##### Data supplied

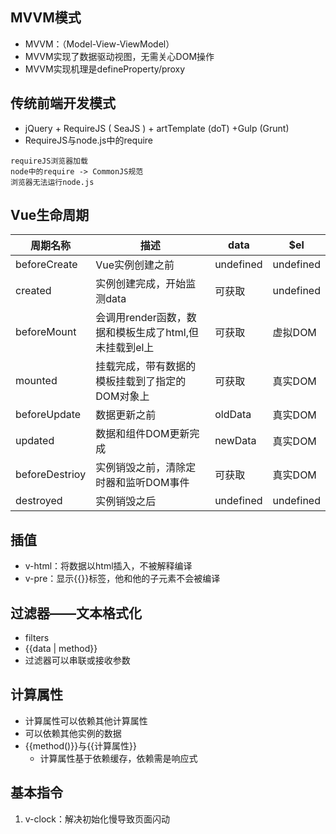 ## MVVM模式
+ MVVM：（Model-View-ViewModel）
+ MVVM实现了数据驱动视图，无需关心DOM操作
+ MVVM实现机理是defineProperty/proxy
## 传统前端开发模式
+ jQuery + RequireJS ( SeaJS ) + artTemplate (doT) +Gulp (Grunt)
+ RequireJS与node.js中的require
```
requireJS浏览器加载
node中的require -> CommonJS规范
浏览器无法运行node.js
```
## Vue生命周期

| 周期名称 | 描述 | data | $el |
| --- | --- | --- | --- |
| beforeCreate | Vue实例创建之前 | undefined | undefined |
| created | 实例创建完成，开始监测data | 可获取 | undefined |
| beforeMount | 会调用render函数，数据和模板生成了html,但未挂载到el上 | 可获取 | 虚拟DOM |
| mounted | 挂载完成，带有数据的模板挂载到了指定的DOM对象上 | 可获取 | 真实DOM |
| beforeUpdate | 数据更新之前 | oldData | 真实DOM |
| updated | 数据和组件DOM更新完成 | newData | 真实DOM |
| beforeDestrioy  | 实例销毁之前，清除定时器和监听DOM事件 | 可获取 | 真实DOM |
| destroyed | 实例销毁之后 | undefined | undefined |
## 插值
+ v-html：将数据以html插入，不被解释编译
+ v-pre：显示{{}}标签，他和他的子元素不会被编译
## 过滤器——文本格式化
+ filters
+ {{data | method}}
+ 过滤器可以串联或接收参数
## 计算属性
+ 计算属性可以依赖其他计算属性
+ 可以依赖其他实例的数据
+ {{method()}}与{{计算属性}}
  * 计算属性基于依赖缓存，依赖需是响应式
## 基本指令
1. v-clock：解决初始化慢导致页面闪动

##########

* **Your assignment**: Nothing should be returned except the lines from the one holding "Vue实例创建之前 | undefined | undefined |" through the final line of the listing, exactly as they appear.

* **Answer below**:
| beforeCreate | Vue实例创建之前 | undefined | undefined |
| created | 实例创建完成，开始监测data | 可获取 | undefined |
| beforeMount | 会调用render函数，数据和模板生成了html,但未挂载到el上 | 可获取 | 虚拟DOM |
| mounted | 挂载完成，带有数据的模板挂载到了指定的DOM对象上 | 可获取 | 真实DOM |
| beforeUpdate | 数据更新之前 | oldData | 真实DOM |
| updated | 数据和组件DOM更新完成 | newData | 真实DOM |
| beforeDestrioy  | 实例销毁之前，清除定时器和监听DOM事件 | 可获取 | 真实DOM |
| destroyed | 实例销毁之后 | undefined | undefined |
## 插值
+ v-html：将数据以html插入，不被解释编译
+ v-pre：显示{{}}标签，他和他的子元素不会被编译
## 过滤器——文本格式化
+ filters
+ {{data | method}}
+ 过滤器可以串联或接收参数
## 计算属性
+ 计算属性可以依赖其他计算属性
+ 可以依赖其他实例的数据
+ {{method()}}与{{计算属性}}
  * 计算属性基于依赖缓存，依赖需是响应式
## 基本指令
1. v-clock：解决初始化慢导致页面闪动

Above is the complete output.